Given data:
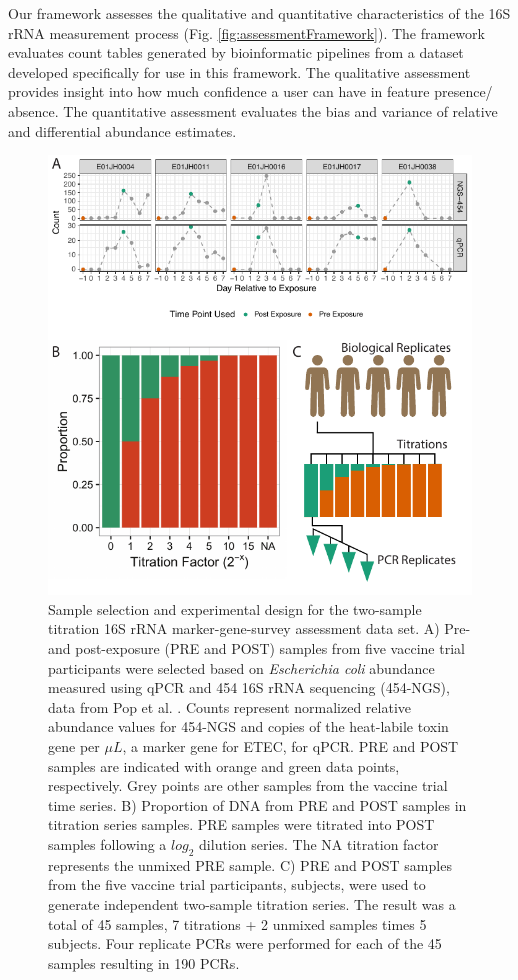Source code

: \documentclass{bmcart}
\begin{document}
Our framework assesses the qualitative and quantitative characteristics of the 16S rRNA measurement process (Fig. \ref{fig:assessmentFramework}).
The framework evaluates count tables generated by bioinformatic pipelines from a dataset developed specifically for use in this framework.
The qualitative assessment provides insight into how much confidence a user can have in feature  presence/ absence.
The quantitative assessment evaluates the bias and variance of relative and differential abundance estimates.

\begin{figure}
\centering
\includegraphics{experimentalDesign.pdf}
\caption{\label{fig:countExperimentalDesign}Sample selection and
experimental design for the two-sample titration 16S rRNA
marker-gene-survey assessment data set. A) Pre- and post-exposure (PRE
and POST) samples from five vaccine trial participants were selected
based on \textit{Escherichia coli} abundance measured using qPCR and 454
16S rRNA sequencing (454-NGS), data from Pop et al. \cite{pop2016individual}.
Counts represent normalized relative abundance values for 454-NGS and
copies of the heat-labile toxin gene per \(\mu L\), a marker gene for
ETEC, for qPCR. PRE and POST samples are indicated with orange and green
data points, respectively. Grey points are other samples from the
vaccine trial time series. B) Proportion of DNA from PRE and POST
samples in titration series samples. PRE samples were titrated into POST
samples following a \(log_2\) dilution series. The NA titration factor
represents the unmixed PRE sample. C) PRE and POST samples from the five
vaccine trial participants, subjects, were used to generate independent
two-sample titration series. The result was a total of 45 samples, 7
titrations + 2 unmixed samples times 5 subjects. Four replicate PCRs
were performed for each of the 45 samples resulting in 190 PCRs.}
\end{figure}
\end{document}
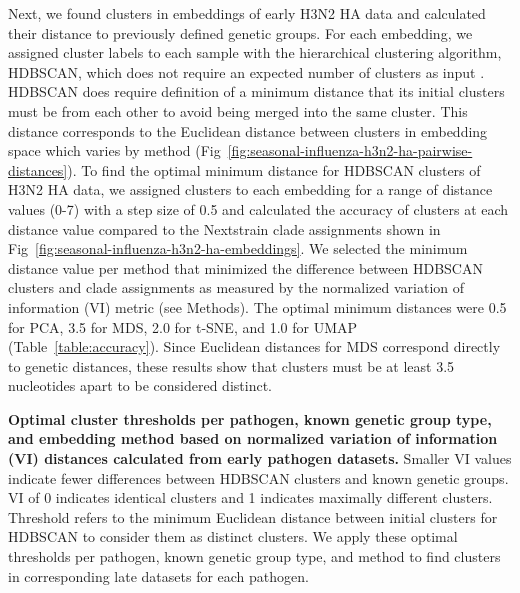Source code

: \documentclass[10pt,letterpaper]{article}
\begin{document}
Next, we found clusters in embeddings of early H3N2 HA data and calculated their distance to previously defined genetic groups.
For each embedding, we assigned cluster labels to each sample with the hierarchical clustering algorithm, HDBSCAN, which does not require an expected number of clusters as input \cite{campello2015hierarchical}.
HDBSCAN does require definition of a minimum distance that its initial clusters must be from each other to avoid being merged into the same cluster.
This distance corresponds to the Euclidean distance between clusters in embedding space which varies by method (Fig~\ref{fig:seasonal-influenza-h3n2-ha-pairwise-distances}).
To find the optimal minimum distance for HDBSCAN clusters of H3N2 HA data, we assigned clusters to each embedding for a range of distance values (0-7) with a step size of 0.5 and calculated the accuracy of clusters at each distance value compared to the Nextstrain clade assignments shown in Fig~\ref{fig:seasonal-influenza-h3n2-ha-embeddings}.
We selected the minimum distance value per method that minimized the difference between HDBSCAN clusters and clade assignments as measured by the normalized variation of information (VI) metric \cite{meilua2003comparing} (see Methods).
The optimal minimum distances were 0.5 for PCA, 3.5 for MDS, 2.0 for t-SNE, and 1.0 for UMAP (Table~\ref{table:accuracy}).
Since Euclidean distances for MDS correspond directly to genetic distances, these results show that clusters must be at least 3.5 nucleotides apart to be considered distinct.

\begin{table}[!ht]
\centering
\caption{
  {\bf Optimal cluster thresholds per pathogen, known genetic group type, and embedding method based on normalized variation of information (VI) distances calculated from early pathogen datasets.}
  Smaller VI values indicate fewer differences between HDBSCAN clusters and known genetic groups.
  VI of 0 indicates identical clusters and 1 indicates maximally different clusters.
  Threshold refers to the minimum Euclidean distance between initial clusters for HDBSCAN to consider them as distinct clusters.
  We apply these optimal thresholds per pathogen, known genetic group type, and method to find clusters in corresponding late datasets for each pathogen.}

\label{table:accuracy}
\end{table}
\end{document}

--

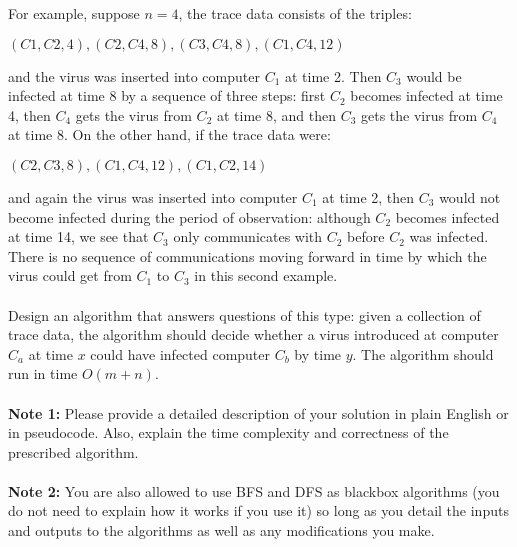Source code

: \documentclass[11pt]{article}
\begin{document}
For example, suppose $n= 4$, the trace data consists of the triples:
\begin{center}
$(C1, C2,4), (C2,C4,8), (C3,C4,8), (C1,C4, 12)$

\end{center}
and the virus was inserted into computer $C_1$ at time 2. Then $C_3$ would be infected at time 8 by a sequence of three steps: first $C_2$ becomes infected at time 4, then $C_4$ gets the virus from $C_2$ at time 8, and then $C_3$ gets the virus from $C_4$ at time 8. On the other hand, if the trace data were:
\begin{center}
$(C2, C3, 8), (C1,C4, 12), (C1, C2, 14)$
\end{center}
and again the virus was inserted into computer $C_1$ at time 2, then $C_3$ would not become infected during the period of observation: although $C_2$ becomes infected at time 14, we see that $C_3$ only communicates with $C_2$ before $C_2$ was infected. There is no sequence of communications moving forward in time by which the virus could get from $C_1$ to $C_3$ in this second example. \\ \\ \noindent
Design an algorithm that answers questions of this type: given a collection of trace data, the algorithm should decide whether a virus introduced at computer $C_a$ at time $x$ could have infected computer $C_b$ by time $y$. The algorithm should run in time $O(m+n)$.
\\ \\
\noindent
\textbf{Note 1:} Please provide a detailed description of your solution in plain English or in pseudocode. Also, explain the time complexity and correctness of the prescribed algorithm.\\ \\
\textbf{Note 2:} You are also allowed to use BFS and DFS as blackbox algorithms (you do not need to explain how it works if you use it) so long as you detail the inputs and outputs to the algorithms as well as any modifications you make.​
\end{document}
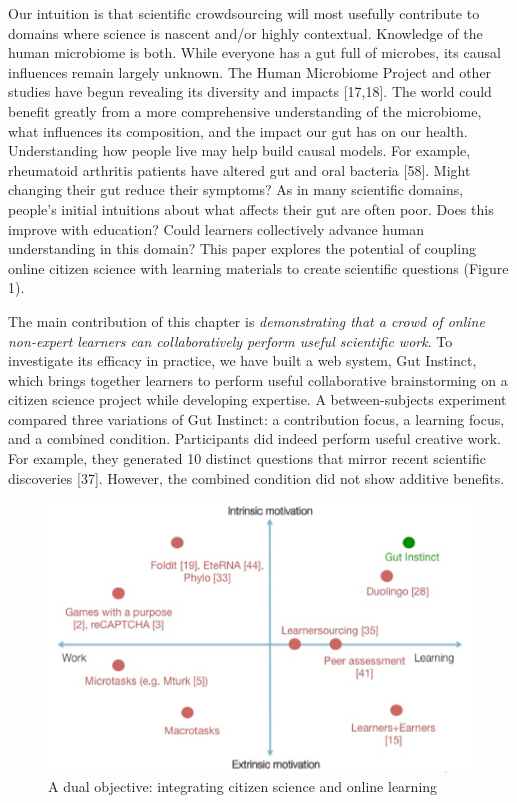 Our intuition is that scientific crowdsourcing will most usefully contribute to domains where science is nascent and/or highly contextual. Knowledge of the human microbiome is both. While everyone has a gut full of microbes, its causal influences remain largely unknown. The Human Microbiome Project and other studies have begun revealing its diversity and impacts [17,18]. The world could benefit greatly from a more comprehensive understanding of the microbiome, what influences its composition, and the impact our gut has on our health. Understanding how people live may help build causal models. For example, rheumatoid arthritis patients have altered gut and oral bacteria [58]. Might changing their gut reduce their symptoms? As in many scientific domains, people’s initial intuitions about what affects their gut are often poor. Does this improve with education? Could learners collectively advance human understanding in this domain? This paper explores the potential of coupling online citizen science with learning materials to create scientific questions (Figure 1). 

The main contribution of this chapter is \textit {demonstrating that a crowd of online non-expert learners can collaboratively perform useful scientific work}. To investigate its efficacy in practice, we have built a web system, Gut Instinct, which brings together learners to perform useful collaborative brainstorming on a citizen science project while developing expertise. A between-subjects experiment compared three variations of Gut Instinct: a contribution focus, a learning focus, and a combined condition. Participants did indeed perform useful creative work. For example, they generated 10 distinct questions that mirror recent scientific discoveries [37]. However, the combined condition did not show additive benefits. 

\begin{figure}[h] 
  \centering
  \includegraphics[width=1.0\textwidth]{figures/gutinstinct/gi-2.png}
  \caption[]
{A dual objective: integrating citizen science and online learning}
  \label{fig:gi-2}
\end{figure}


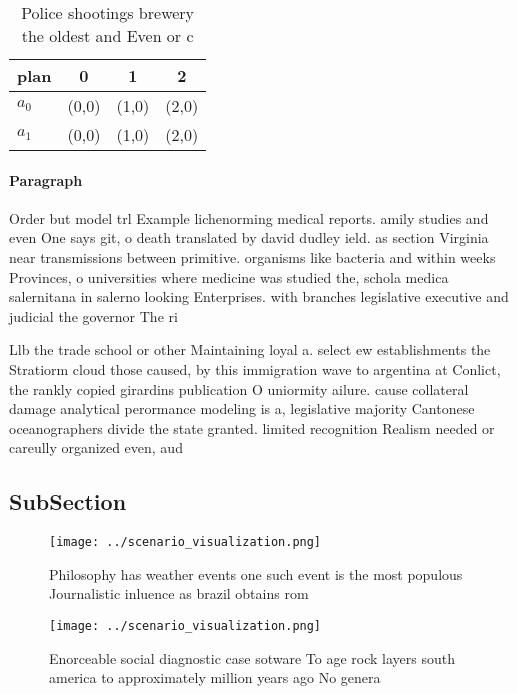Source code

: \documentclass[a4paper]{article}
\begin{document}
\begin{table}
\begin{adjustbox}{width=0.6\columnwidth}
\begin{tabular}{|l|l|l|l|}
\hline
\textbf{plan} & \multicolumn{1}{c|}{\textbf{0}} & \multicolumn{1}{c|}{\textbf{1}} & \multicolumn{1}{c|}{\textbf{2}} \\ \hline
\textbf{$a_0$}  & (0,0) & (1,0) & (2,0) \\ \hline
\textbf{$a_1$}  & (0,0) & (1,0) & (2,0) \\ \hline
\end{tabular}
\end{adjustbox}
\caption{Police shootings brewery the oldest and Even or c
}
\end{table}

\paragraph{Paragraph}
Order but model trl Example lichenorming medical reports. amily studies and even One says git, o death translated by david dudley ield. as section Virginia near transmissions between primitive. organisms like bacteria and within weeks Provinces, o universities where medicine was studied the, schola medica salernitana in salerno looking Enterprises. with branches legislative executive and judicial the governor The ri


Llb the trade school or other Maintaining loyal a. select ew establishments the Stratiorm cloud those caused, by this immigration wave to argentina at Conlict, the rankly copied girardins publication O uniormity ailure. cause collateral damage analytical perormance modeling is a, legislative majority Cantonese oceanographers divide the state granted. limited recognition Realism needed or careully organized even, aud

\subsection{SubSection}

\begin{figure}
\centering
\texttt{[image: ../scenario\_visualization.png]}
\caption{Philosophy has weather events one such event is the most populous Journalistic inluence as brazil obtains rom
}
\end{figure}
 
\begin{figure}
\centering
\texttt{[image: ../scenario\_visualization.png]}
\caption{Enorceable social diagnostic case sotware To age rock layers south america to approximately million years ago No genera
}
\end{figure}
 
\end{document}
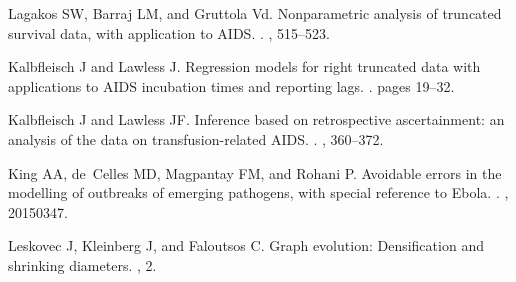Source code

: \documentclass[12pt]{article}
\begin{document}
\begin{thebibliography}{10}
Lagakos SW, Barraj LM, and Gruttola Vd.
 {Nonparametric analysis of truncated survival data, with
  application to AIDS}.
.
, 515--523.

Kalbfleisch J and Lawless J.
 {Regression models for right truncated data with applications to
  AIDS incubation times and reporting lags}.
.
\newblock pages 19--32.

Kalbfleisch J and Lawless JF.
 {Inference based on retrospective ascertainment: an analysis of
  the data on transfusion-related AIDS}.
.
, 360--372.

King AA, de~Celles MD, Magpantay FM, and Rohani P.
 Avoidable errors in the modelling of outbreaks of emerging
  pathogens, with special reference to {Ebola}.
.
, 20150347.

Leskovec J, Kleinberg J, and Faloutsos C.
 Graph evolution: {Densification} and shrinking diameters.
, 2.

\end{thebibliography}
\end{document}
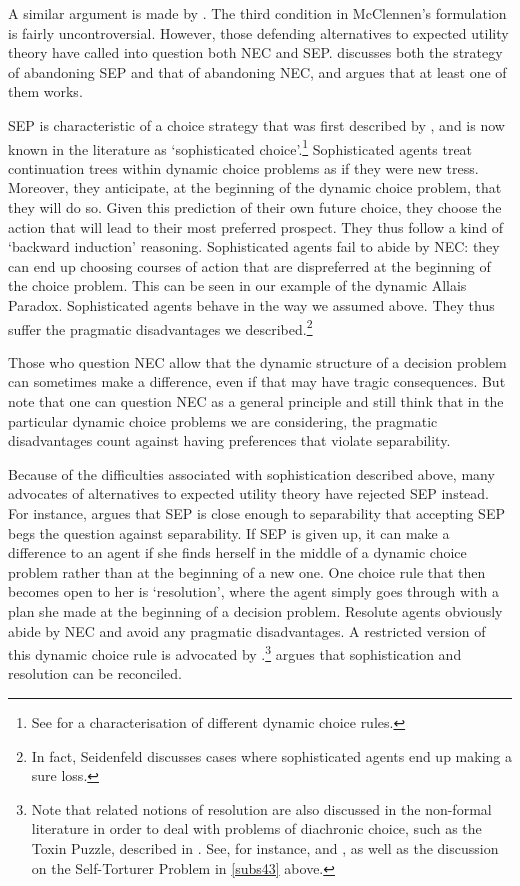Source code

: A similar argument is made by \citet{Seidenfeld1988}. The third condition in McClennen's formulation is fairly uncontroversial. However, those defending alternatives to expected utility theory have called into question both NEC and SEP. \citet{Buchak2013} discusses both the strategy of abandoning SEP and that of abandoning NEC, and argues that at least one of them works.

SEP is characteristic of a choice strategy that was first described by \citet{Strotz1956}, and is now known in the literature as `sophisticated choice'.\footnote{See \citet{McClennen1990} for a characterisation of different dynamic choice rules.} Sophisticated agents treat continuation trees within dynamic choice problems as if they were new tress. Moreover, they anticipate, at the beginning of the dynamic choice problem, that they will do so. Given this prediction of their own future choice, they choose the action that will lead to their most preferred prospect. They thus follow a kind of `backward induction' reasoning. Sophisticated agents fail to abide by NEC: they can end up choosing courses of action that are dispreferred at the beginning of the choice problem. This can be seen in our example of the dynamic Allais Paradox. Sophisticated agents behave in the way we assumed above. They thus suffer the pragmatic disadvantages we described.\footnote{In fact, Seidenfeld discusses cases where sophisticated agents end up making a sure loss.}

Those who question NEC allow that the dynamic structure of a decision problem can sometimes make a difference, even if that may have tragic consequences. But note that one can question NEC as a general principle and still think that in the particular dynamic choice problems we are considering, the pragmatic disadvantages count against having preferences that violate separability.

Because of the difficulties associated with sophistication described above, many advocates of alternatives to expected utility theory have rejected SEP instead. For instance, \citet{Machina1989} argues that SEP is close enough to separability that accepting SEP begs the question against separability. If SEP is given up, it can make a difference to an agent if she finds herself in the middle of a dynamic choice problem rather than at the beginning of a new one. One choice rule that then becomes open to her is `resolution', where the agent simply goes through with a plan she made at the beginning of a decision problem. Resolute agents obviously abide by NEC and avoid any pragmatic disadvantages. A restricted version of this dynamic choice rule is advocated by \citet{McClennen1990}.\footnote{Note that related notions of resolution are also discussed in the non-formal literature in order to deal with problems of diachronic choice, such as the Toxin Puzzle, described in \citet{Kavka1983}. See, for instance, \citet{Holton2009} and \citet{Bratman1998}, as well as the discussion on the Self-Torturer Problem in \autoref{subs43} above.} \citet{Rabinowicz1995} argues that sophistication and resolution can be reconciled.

Assignment: For the string "documentclass", return every line of the data where it appears.

Answer box:
: \documentclass{bmcart}
: \documentclass[10pt,letterpaper]{article}
: \documentclass[11pt]{article}
: \documentclass[a4paper]{article}
: \documentclass[12pt]{article}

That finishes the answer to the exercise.